Mike, you're twenty-six now? Yet you still reason like the same slightly unfocused high school kid you were when I first encountered you online. Worse yet, you're applying this lack of thought to matters of life and death.

You know, I respect Bernard. He's working from what I believe are wildly incorrect assumptions about the nature of life, the universe, and everything; but he knows what they are, and how his conclusions follow (usually). He's willing to put his money -- his vote, his life -- where his mouth is.

You, on the other hand, are passing off someone else's ideas as your own. (Please don't tell me you came up with this line of thought independently. I know you too well, and I've seen the same boilerplate elsewhere.) You haven't examined these ideas closely, and you're far too willing to agree with ideas because they fit your own emotional prejudices. You've always been that way. Or perhaps a mentor figure expressed this opinion to you, and you've adopted it. I've seen you do that, entirely unconsciously, as well.

Look, Mike. You're going to have to learn to think, to examine your premises, to reason like an adult at some point. But this -- what you've shown me -- ain't it.

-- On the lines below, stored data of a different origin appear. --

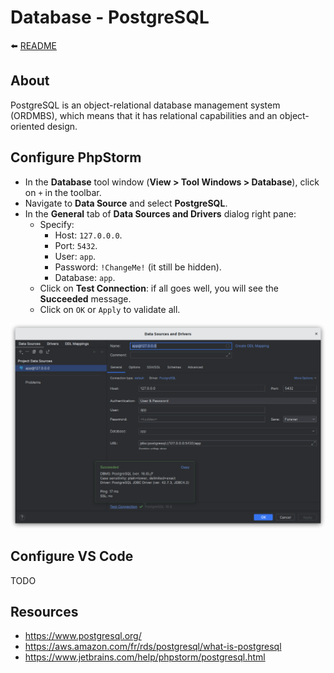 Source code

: # Database - PostgreSQL

⬅️ [README](../README.md)

## About

PostgreSQL is an object-relational database management system (ORDMBS), which means that it has relational capabilities and an object-oriented design.

## Configure PhpStorm

- In the **Database** tool window (**View > Tool Windows > Database**), click on `+` in the toolbar.
- Navigate to **Data Source** and select **PostgreSQL**.
- In the **General** tab of **Data Sources and Drivers** dialog right pane:
    - Specify:
        - Host: `127.0.0.0`.
        - Port: `5432`.
        - User: `app`.
        - Password: `!ChangeMe!` (it still be hidden).
        - Database: `app`.
    - Click on **Test Connection**: if all goes well, you will see the **Succeeded** message.
    - Click on `OK` or `Apply` to validate all.

![phpstorm-data-sources-and-drivers-postgresql.png](img/phpstorm-data-sources-and-drivers-postgresql.png)

## Configure VS Code

TODO

## Resources

- https://www.postgresql.org/
- https://aws.amazon.com/fr/rds/postgresql/what-is-postgresql
- https://www.jetbrains.com/help/phpstorm/postgresql.html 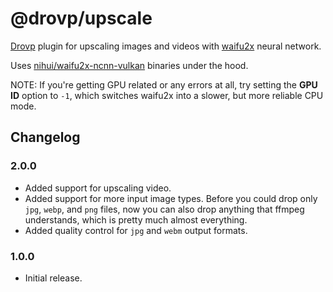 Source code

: # @drovp/upscale

[Drovp](https://drovp.app) plugin for upscaling images and videos with [waifu2x](https://github.com/nagadomi/waifu2x) neural network.

Uses [nihui/waifu2x-ncnn-vulkan](https://github.com/nihui/waifu2x-ncnn-vulkan) binaries under the hood.

NOTE: If you're getting GPU related or any errors at all, try setting the **GPU ID** option to `-1`, which switches waifu2x into a slower, but more reliable CPU mode.

## Changelog

### 2.0.0

- Added support for upscaling video.
- Added support for more input image types. Before you could drop only `jpg`, `webp`, and `png` files, now you can also drop anything that ffmpeg understands, which is pretty much almost everything.
- Added quality control for `jpg` and `webm` output formats.

### 1.0.0

-   Initial release.
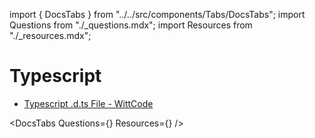 import { DocsTabs } from "../../src/components/Tabs/DocsTabs";
import Questions from "./\_questions.mdx";
import Resources from "./\_resources.mdx";

# Typescript

<div class="beginner">

- [Typescript .d.ts File - WittCode](https://www.youtube.com/watch?v=qUIs-uwmXlk)

</div>

<div class="intermediate">

</div>

<div class="expert">

</div>

<DocsTabs Questions={<Questions />} Resources={<Resources />} />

There's a case to be made for current US actions; an apparent relative of mine came up with it, and it's not on its surface evil. But you're not even aware of it.

So yeah. I am going to pull rank here, and call you silly. Your reasoning is silly; your historical analogies are silly; and your moral stance is silly. You, my friend, are behaving in a laughable manner in your defense of the indefensible.

God damn I am tired of playing bad cop. But I've never seen you take a hard look at why you're not intellectually first-rate. Maybe it's about time.

Mike Ralls

I'll think about what you said.

Jussi Jalonen

As a completely unrelated side note, I'll just briefly mention that the slur directed by the "Eject! Eject!"-site against the Waffen-SS as a collective establishment left me feeling vaguely irritated. I'm sort of weird that way.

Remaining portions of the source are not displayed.